- _Your objective_
Give back all the data exactly, line by line.

[Stored data entries]
= = = =
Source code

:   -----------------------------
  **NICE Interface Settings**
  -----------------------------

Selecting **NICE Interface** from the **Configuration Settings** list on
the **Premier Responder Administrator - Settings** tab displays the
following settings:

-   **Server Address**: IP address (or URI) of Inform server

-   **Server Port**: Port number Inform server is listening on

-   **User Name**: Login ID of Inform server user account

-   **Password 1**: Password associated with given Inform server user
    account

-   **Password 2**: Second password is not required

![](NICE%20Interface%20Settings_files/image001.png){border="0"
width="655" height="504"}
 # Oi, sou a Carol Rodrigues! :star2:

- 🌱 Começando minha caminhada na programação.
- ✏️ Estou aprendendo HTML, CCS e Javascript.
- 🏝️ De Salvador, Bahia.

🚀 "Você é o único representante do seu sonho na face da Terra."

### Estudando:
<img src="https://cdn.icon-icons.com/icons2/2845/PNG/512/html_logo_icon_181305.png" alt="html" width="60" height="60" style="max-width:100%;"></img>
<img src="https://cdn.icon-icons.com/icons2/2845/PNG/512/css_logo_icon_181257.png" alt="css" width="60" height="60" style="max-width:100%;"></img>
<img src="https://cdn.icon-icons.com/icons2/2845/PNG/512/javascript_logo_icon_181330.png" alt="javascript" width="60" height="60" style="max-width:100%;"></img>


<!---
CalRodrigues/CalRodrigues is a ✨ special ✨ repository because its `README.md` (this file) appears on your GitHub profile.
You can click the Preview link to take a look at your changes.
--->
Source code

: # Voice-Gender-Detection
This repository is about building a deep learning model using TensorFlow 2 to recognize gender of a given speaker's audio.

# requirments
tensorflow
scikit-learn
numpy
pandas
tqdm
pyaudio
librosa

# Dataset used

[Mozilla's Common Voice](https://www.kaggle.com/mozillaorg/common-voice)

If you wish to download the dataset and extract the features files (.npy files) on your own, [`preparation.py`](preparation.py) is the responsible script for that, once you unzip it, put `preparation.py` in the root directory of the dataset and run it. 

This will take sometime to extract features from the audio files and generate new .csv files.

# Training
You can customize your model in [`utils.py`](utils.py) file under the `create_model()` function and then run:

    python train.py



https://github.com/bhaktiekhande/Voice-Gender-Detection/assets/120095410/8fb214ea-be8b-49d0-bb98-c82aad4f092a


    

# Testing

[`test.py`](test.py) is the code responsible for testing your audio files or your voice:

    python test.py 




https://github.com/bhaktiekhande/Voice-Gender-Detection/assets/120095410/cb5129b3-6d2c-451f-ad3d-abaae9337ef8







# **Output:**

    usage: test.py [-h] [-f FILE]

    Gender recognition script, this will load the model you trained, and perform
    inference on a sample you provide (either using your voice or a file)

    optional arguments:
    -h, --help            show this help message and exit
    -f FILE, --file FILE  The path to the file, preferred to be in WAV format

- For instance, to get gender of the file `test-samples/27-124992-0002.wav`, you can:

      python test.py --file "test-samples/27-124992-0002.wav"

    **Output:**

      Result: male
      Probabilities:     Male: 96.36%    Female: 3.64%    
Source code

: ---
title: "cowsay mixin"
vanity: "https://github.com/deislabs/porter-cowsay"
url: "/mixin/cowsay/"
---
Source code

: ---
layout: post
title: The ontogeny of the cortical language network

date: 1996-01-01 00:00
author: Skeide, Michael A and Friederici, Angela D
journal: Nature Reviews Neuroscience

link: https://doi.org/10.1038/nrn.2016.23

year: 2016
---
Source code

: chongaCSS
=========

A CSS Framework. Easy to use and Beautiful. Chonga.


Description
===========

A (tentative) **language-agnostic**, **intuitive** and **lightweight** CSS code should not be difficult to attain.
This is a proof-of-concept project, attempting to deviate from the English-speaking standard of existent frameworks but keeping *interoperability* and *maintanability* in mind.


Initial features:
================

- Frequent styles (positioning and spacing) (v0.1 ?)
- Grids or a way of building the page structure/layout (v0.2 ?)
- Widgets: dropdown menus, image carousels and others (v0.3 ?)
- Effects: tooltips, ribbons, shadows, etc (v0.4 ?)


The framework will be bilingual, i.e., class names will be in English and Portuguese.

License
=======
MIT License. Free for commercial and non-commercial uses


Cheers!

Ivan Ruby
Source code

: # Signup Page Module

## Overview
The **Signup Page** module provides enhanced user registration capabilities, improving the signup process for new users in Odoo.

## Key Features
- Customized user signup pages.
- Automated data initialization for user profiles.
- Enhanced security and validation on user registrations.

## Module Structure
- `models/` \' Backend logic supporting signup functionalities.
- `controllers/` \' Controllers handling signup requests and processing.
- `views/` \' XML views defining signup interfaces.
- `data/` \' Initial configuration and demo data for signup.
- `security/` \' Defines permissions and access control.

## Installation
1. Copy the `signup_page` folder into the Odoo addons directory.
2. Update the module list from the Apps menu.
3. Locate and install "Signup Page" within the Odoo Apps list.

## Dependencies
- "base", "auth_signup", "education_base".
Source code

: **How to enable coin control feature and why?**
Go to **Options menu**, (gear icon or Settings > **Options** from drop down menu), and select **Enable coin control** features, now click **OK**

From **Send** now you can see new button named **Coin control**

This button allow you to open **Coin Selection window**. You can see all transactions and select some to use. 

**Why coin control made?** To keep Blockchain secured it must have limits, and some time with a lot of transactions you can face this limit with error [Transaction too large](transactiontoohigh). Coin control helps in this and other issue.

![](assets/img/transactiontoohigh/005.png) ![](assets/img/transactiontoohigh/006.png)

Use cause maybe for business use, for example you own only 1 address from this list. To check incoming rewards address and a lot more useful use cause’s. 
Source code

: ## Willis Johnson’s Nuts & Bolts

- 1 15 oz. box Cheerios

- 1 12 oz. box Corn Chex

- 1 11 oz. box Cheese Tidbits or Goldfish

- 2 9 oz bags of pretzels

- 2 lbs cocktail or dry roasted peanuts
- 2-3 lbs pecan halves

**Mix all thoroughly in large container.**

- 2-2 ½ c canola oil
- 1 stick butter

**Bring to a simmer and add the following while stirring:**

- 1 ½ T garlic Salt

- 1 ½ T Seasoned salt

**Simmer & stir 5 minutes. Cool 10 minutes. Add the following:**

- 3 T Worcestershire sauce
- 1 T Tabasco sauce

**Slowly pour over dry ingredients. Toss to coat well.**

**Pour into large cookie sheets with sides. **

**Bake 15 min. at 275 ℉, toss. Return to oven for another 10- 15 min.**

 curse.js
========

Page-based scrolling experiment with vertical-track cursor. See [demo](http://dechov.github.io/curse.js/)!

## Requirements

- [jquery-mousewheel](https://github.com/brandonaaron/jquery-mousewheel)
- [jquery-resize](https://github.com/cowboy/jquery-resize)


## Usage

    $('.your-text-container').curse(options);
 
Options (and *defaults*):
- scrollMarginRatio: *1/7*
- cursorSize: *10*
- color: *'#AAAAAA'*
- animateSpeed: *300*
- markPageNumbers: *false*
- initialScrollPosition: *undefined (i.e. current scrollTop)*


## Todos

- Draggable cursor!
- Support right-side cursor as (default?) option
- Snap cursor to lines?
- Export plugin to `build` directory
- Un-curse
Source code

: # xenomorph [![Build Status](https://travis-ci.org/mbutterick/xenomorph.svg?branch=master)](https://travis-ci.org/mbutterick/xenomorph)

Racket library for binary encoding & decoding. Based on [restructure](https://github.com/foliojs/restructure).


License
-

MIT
= = = =
- _Answer box_
Source code

:   -----------------------------
  **NICE Interface Settings**
  -----------------------------

Selecting **NICE Interface** from the **Configuration Settings** list on
the **Premier Responder Administrator - Settings** tab displays the
following settings:

-   **Server Address**: IP address (or URI) of Inform server

-   **Server Port**: Port number Inform server is listening on

-   **User Name**: Login ID of Inform server user account

-   **Password 1**: Password associated with given Inform server user
    account

-   **Password 2**: Second password is not required

![](NICE%20Interface%20Settings_files/image001.png){border="0"
width="655" height="504"}
 # Oi, sou a Carol Rodrigues! :star2:

- 🌱 Começando minha caminhada na programação.
- ✏️ Estou aprendendo HTML, CCS e Javascript.
- 🏝️ De Salvador, Bahia.

🚀 "Você é o único representante do seu sonho na face da Terra."

### Estudando:
<img src="https://cdn.icon-icons.com/icons2/2845/PNG/512/html_logo_icon_181305.png" alt="html" width="60" height="60" style="max-width:100%;"></img>
<img src="https://cdn.icon-icons.com/icons2/2845/PNG/512/css_logo_icon_181257.png" alt="css" width="60" height="60" style="max-width:100%;"></img>
<img src="https://cdn.icon-icons.com/icons2/2845/PNG/512/javascript_logo_icon_181330.png" alt="javascript" width="60" height="60" style="max-width:100%;"></img>


<!---
CalRodrigues/CalRodrigues is a ✨ special ✨ repository because its `README.md` (this file) appears on your GitHub profile.
You can click the Preview link to take a look at your changes.
--->
Source code

: # Voice-Gender-Detection
This repository is about building a deep learning model using TensorFlow 2 to recognize gender of a given speaker's audio.

# requirments
tensorflow
scikit-learn
numpy
pandas
tqdm
pyaudio
librosa

# Dataset used

[Mozilla's Common Voice](https://www.kaggle.com/mozillaorg/common-voice)

If you wish to download the dataset and extract the features files (.npy files) on your own, [`preparation.py`](preparation.py) is the responsible script for that, once you unzip it, put `preparation.py` in the root directory of the dataset and run it. 

This will take sometime to extract features from the audio files and generate new .csv files.

# Training
You can customize your model in [`utils.py`](utils.py) file under the `create_model()` function and then run:

    python train.py



https://github.com/bhaktiekhande/Voice-Gender-Detection/assets/120095410/8fb214ea-be8b-49d0-bb98-c82aad4f092a


    

# Testing

[`test.py`](test.py) is the code responsible for testing your audio files or your voice:

    python test.py 




https://github.com/bhaktiekhande/Voice-Gender-Detection/assets/120095410/cb5129b3-6d2c-451f-ad3d-abaae9337ef8







# **Output:**

    usage: test.py [-h] [-f FILE]

    Gender recognition script, this will load the model you trained, and perform
    inference on a sample you provide (either using your voice or a file)

    optional arguments:
    -h, --help            show this help message and exit
    -f FILE, --file FILE  The path to the file, preferred to be in WAV format

- For instance, to get gender of the file `test-samples/27-124992-0002.wav`, you can:

      python test.py --file "test-samples/27-124992-0002.wav"

    **Output:**

      Result: male
      Probabilities:     Male: 96.36%    Female: 3.64%    
Source code

: ---
title: "cowsay mixin"
vanity: "https://github.com/deislabs/porter-cowsay"
url: "/mixin/cowsay/"
---
Source code

: ---
layout: post
title: The ontogeny of the cortical language network

date: 1996-01-01 00:00
author: Skeide, Michael A and Friederici, Angela D
journal: Nature Reviews Neuroscience

link: https://doi.org/10.1038/nrn.2016.23

year: 2016
---
Source code

: chongaCSS
=========

A CSS Framework. Easy to use and Beautiful. Chonga.


Description
===========

A (tentative) **language-agnostic**, **intuitive** and **lightweight** CSS code should not be difficult to attain.
This is a proof-of-concept project, attempting to deviate from the English-speaking standard of existent frameworks but keeping *interoperability* and *maintanability* in mind.


Initial features:
================

- Frequent styles (positioning and spacing) (v0.1 ?)
- Grids or a way of building the page structure/layout (v0.2 ?)
- Widgets: dropdown menus, image carousels and others (v0.3 ?)
- Effects: tooltips, ribbons, shadows, etc (v0.4 ?)


The framework will be bilingual, i.e., class names will be in English and Portuguese.

License
=======
MIT License. Free for commercial and non-commercial uses


Cheers!

Ivan Ruby
Source code

: # Signup Page Module

## Overview
The **Signup Page** module provides enhanced user registration capabilities, improving the signup process for new users in Odoo.

## Key Features
- Customized user signup pages.
- Automated data initialization for user profiles.
- Enhanced security and validation on user registrations.

## Module Structure
- `models/` \' Backend logic supporting signup functionalities.
- `controllers/` \' Controllers handling signup requests and processing.
- `views/` \' XML views defining signup interfaces.
- `data/` \' Initial configuration and demo data for signup.
- `security/` \' Defines permissions and access control.

## Installation
1. Copy the `signup_page` folder into the Odoo addons directory.
2. Update the module list from the Apps menu.
3. Locate and install "Signup Page" within the Odoo Apps list.

## Dependencies
- "base", "auth_signup", "education_base".
Source code

: **How to enable coin control feature and why?**
Go to **Options menu**, (gear icon or Settings > **Options** from drop down menu), and select **Enable coin control** features, now click **OK**

From **Send** now you can see new button named **Coin control**

This button allow you to open **Coin Selection window**. You can see all transactions and select some to use. 

**Why coin control made?** To keep Blockchain secured it must have limits, and some time with a lot of transactions you can face this limit with error [Transaction too large](transactiontoohigh). Coin control helps in this and other issue.

![](assets/img/transactiontoohigh/005.png) ![](assets/img/transactiontoohigh/006.png)

Use cause maybe for business use, for example you own only 1 address from this list. To check incoming rewards address and a lot more useful use cause’s. 
Source code

: ## Willis Johnson’s Nuts & Bolts

- 1 15 oz. box Cheerios

- 1 12 oz. box Corn Chex

- 1 11 oz. box Cheese Tidbits or Goldfish

- 2 9 oz bags of pretzels

- 2 lbs cocktail or dry roasted peanuts
- 2-3 lbs pecan halves

**Mix all thoroughly in large container.**

- 2-2 ½ c canola oil
- 1 stick butter

**Bring to a simmer and add the following while stirring:**

- 1 ½ T garlic Salt

- 1 ½ T Seasoned salt

**Simmer & stir 5 minutes. Cool 10 minutes. Add the following:**

- 3 T Worcestershire sauce
- 1 T Tabasco sauce

**Slowly pour over dry ingredients. Toss to coat well.**

**Pour into large cookie sheets with sides. **

**Bake 15 min. at 275 ℉, toss. Return to oven for another 10- 15 min.**

 curse.js
========

Page-based scrolling experiment with vertical-track cursor. See [demo](http://dechov.github.io/curse.js/)!

## Requirements

- [jquery-mousewheel](https://github.com/brandonaaron/jquery-mousewheel)
- [jquery-resize](https://github.com/cowboy/jquery-resize)


## Usage

    $('.your-text-container').curse(options);
 
Options (and *defaults*):
- scrollMarginRatio: *1/7*
- cursorSize: *10*
- color: *'#AAAAAA'*
- animateSpeed: *300*
- markPageNumbers: *false*
- initialScrollPosition: *undefined (i.e. current scrollTop)*


## Todos

- Draggable cursor!
- Support right-side cursor as (default?) option
- Snap cursor to lines?
- Export plugin to `build` directory
- Un-curse
Source code

: # xenomorph [![Build Status](https://travis-ci.org/mbutterick/xenomorph.svg?branch=master)](https://travis-ci.org/mbutterick/xenomorph)

Racket library for binary encoding & decoding. Based on [restructure](https://github.com/foliojs/restructure).


License
-

MIT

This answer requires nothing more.